A espiritualidade franciscana permeou todas as devoções: ainda me lembro do hino que os homens da Liga Jesus, Maria, José cantavam de peito aberto e à plenos pulmões... as senhoras tímidas, mas zelosas do Apostolado da Oração, as filhas de Maria e, sobressaindo, a Ordem Terceira, pérola da espiritualidade franciscana! Ainda existe o registro das reuniões de então, feito com a letra bonita, de professora, da minha mãe, secretária do grupo.
E foi construída a Escola Paroquial Santo Antônio! Quanto orgulho "santo" ao ver as crianças da periferia, algumas ainda descalças, aprendendo as primeiras letras! Esse trabalho foi em conjunto com as Irmãs Franciscanas de Allegany.
Ao falar em Educação, abro um parêntese para as outras escolas franciscanas criadas na cidade: Escola Paroquial Sant'Ana, Escola Noturna São José e o Colégio São Francisco de Assis.
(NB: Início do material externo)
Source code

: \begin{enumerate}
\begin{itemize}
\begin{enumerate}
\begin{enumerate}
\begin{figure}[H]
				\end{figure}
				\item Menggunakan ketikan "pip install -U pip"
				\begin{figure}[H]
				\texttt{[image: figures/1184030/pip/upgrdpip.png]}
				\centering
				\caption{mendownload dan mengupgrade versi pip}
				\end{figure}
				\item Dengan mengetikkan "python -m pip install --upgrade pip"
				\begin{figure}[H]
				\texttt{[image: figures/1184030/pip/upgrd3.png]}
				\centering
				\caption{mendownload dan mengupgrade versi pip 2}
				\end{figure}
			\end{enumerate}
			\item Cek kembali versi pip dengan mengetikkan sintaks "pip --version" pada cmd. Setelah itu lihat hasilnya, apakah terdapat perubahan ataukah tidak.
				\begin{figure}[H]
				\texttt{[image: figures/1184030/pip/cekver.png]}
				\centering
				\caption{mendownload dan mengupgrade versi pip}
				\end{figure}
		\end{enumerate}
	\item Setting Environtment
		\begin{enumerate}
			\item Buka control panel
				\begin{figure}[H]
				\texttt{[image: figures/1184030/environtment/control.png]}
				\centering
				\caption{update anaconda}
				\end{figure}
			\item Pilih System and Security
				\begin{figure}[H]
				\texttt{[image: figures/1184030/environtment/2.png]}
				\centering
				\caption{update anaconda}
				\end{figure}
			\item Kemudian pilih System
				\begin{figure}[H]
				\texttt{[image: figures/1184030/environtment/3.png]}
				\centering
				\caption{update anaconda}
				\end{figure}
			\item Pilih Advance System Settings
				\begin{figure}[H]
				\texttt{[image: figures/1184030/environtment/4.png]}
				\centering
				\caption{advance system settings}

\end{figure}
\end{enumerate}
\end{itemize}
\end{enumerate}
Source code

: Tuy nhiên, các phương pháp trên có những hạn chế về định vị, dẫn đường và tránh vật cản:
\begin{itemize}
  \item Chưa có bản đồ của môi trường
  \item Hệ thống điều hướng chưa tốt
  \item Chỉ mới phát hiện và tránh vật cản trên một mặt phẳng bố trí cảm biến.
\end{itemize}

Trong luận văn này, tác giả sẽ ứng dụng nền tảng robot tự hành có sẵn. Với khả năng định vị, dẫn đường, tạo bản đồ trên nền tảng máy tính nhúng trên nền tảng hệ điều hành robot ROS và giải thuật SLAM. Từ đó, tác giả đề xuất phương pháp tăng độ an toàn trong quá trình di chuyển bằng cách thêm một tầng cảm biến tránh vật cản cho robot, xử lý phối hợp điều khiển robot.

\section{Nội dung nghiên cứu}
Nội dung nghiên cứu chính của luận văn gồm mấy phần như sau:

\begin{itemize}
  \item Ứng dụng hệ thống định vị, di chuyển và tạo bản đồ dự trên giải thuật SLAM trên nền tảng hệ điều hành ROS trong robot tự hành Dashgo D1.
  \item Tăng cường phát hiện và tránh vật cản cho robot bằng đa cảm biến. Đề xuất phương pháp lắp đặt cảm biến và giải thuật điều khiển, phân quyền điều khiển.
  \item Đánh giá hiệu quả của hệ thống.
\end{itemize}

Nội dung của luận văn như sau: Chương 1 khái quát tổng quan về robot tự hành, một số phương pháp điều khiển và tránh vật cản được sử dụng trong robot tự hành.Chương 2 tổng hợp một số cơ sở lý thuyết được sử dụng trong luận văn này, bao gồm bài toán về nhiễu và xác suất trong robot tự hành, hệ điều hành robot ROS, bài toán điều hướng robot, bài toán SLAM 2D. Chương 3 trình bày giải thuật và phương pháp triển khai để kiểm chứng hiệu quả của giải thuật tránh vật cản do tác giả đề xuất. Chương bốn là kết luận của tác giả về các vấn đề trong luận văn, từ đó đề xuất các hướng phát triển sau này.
Quantos homens e mulheres de relevância política e social, como por exemplo, o atual prefeito da cidade, (e ele muito se orgulha disso) tiveram sua educação acadêmica, entrelaçada com os valores e ideais franciscanos. E hoje apresentam seus frutos!
Pode-se dizer que o povo anapolino traz em suas veias o sangue de Francisco de Assis: simplicidade, acolhimento, alegria, fraternidade. E esta herança não veio por acaso. Ela chegou de longe, não na bagagem, mas no coração ardoroso, desbravador, evangelizador. Missionário, dos frades franciscanos da Província do Santíssimo Nome.
Setenta anos! Os frades de hoje podem receber os parabéns em nome de todos aqueles que chegaram, semearam e partiram. Alguns no anonimato, outros, mais lembrados. Mas todos igualmente responsáveis pela árvore frondosa, rica em frutos, e de sombra bastante grande para continuar acolhendo e abrigando todos os que são chamados a provar do fruto saboroso do franciscanismo.
Todos estão de parabéns: a cidade, privilegiada por receber esses homens valorosos; os frades franciscanos de agora, que têm a tremenda responsabilidade de continuar a missão, com o carisma que lhes é confiado. E está de parabéns, aquele jovem sonhador chamado Francisco, que acreditou na possibilidade de viver o Evangelho e vivendo-o, anunciar o Cristo vivo!